Kim looks at states like Iraq, where former dictator Saddam Hussein was overthrown by the United States, and believes that the only way for his country to ensure that his regime remains in power is through nuclear ambitions.
Developing nuclear weapons that threaten the United States is Kim's insurance policy against being overthrown by a U.S.-led coalition, Joo Seong-ha, a defector who was imprisoned in North Korea before escaping to South Korea, told USA TODAY.
A nuclear weapons program is “the most powerful bargaining chip that North Korea has,” said Joo.
Keep nuclear weapons
The Washington Post, citing a confidential Defense Intelligence Agency report, said this week that North Korea has produced a miniaturized nuclear warhead that can fit inside its missiles. The warhead breakthrough is considered a crucial advancement on the path to producing a nuclear weapon capable of striking the U.S. mainland, experts said.
In addition to its nuclear arsenal, the nation has rockets and artillery aimed at Seoul, the South Korean capital that is only 35 miles from the Demilitarized Zone separating the two countries. North Korea has launched more than a dozen test missiles this year.
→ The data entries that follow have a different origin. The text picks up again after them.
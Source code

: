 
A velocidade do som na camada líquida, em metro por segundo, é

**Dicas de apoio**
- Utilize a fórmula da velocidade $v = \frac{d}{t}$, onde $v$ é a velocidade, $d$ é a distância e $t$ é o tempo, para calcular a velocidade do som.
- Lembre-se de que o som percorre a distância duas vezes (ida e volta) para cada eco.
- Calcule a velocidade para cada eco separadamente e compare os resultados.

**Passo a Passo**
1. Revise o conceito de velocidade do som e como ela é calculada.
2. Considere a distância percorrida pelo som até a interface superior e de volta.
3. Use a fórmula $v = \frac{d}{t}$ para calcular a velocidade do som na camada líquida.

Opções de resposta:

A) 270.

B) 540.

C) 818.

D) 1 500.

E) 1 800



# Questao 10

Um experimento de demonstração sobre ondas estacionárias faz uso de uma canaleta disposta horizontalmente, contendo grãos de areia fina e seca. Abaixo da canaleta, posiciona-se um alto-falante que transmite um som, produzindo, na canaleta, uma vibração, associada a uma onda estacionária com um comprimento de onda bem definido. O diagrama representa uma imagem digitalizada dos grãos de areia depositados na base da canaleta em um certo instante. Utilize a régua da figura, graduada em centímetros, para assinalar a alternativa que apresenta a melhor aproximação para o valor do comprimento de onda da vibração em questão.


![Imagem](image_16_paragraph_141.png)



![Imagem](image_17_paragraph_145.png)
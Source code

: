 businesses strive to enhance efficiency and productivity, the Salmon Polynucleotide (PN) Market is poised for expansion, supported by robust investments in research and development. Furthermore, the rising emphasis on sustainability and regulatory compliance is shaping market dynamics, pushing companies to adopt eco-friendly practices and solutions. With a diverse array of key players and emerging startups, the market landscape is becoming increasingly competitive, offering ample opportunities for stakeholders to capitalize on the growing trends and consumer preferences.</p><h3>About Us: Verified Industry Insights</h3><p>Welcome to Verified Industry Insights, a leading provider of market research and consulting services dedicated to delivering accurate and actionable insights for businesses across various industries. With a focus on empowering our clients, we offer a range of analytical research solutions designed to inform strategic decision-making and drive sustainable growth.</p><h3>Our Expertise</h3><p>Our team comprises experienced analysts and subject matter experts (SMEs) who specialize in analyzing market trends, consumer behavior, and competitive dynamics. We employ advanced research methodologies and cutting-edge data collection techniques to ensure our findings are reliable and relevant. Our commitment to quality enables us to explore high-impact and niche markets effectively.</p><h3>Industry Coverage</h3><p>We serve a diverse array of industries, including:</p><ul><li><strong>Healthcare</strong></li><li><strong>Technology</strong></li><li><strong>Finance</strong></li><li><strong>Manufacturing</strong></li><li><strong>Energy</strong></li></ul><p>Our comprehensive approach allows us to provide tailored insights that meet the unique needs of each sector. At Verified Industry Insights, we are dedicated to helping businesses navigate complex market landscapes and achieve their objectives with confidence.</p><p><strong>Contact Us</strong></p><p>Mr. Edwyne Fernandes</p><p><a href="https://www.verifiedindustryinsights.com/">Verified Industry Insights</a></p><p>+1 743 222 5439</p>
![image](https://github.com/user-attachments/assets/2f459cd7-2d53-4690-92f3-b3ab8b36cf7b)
North Korea has said many times it has no intention of giving up its nuclear weapons. The U.S. has not accepted the North as a nuclear power but it might have to accept that reality in light of Kim's rapid technological advances and stockpile of nuclear armaments.
Since North Korea's first nuclear test in 2006, the United Nations has imposed ever-tightening sanctions on the rogue regime to force it to halt its weapons programs.
The latest sanctions, approved unanimously by the United Nations Security Council on Aug. 5, ban North Korean exports of coal, iron, iron ore, lead, lead ore and seafood, which are worth about $1 billion or a third of the country's foreign revenue. North Korea accused the U.S. of "trying to drive the situation of the Korean Peninsula to the brink of nuclear war" after the latest sanctions were adopted.
Kim has managed to modernize his nation and improve its economy despite nine years of sanctions, but would like relief to make faster progress. That won't happen without major concessions, such as freezing his weapons programs in place and abandoning more tests.
Remove U.S. troops from South Korea
The border between North Korea and South Korea is one of the most militarized in the world, according to the State Department.
Pyongyang has about 1.2 million military personnel compared with 680,000 troops in South Korea, where 28,000 U.S. troops also are stationed. Nearly 6 million North Koreans are reservists in the worker/peasant guard, compulsory to the age of 60.
China, which has long feared a unified Korea allied with the U.S., also wants the American troops removed. That won't happen unless it is part of a much broader peace deal that includes major concessions by China and North Korea to demilitarize the peninsula.
Negotiate formal end to Korean War
The U.S. and North Korea have no diplomatic ties and are still enemies, having only reached an armistice — not a peace treaty — to end the 1950-1953 Korean War.
The perpetual state of hostility — as well as the brutal dictatorship of three generations of the same family — has left North Korea isolated and impoverished. The Central Intelligence Agency ranks North Korea the 213th poorest country in the world out of the 230 it tracks in its CIA World Factbook.
A formal peace treaty would provide a huge economic and political boost for Kim, but he would have to mothball his nuclear ambitions — and so far, he has shown no sign of wanting to do that.